Jaffe Dana, Papadopoulos Esperanza B, Young James W, O'reilly Richard J, Prockop Susan, Kernan Nancy A, Jakubowski Ann, Boulad Farid, Perales Miguel-Angel, Castro-Malaspina Hugo, Small Trudy N
Department of Pediatrics, Bone Marrow Transplant Service, Memorial Sloan-Kettering Cancer Center, 1275 York Avenue, New York, NY 10021, USA.
Blood. 2006 Oct 1;108(7):2470-5. doi: 10.1182/blood-2006-04-006981. Epub 2006 Jun 8.
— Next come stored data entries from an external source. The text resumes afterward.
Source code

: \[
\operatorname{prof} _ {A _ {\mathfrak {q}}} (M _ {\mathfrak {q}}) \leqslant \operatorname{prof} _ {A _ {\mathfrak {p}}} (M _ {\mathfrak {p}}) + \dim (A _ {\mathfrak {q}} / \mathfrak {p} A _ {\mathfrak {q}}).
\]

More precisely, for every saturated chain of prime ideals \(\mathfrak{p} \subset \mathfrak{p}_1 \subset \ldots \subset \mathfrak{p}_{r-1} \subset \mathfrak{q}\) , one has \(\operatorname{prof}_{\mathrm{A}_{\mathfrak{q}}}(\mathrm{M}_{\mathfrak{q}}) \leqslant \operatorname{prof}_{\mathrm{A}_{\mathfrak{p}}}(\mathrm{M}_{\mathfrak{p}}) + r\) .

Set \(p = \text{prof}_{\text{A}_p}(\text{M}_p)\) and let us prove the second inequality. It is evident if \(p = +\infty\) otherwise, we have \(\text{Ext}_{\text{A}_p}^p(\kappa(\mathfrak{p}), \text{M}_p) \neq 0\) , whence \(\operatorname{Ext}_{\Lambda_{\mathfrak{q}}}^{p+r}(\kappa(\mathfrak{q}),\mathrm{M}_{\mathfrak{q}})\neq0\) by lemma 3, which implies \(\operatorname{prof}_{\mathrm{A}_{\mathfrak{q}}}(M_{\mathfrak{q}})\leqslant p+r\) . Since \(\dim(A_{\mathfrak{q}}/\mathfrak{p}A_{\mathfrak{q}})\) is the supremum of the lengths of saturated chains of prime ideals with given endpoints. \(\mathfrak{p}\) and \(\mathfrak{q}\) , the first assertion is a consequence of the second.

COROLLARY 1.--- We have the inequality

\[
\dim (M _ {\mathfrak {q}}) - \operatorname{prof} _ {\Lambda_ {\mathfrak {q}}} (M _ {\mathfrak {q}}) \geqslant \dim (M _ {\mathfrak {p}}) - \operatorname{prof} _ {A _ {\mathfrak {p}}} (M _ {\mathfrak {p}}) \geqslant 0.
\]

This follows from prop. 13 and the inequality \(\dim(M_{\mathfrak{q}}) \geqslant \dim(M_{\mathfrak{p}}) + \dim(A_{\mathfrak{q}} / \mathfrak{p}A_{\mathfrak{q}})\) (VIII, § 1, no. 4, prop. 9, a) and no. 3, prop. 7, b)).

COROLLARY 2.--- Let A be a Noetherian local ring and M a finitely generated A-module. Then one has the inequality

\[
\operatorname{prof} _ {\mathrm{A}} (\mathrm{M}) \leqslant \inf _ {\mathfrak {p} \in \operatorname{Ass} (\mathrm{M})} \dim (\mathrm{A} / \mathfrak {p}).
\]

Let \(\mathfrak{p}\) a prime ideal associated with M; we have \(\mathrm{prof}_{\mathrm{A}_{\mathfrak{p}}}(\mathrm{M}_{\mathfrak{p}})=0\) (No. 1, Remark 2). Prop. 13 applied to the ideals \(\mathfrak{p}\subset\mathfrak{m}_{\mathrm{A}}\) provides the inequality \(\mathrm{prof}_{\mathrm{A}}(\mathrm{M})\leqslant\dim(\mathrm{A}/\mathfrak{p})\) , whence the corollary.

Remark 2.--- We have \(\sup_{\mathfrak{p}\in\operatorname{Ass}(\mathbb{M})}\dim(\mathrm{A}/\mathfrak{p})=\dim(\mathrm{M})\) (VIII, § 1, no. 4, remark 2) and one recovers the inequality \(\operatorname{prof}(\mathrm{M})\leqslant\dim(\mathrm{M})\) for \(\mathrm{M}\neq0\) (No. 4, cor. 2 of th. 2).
Current European and US guidelines for recombinant hepatitis B vaccine (rHBV) after hematopoietic-cell transplantation (HCT) vary. The European Group for Blood and Marrow Transplantation (EBMT) recommends rHBV starting 6 to 12 months after HCT. Immunization is optional in the Centers for Disease Control and Prevention (CDC) guidelines. Nevertheless, rHBV is required for re-entry to school and certain workplaces. To determine the immunogenicity of rHBV following HCT, the prevaccine and postvaccine titers of 292 allogeneic transplant recipients who were immunized with rHBV were analyzed. Immunization was initiated in patients off immunosuppression who achieved specific minimal milestones of immune competence. Overall, 64% of patients seroconverted. In multivariate analyses, response was adversely affected by age older than 18 years (P < .01) and history of prior chronic graft-versus-host disease (GVHD; P < .001) but not by donor type or by use of T-cell depletion, adoptive immunotherapy, or rituximab. By comparison, 89% of rHBV nonresponders mounted a 3-fold or greater rise in polio titers following 3 doses of inactivated poliovirus. These data demonstrate that the rate of seroconversion following rHBV is lower in allogeneic HC transplant recipients compared with age-matched healthy controls. The data emphasize the need to document prevaccine and postvaccine titers to ensure response and suggest that immunization guidelines based on time interval from HCT, irrespective of immune competence, may not ensure adequate protection against certain vaccine-preventable diseases.
目前,欧洲和美国关于造血细胞移植(HCT)后重组乙型肝炎疫苗(rHBV)的指南各不相同。欧洲血液与骨髓移植组(EBMT)建议在HCT后6至12个月开始接种rHBV。美国疾病控制与预防中心(CDC)的指南中,免疫接种为可选项。然而,重新入学和进入某些工作场所时需要接种rHBV。为了确定HCT后rHBV的免疫原性,分析了292名接受rHBV免疫的异基因移植受者接种疫苗前和接种疫苗后的滴度。在免疫功能达到特定最低标准且已停用免疫抑制药物的患者中开始免疫接种。总体而言,64%的患者发生了血清转化。在多变量分析中,18岁以上的年龄(P < .01)和既往慢性移植物抗宿主病(GVHD)病史(P < .001)对免疫反应有不利影响,但供体类型、是否使用T细胞清除、过继免疫疗法或利妥昔单抗则无此影响。相比之下,89%的rHBV无反应者在接种3剂灭活脊髓灰质炎病毒后,脊髓灰质炎滴度升高了3倍或更多。这些数据表明,与年龄匹配的健康对照相比,异基因造血细胞移植受者接种rHBV后的血清转化率较低。数据强调需要记录接种疫苗前和接种疫苗后的滴度以确保免疫反应,并表明基于HCT时间间隔制定的免疫接种指南,无论免疫功能如何,可能无法确保对某些疫苗可预防疾病提供充分保护。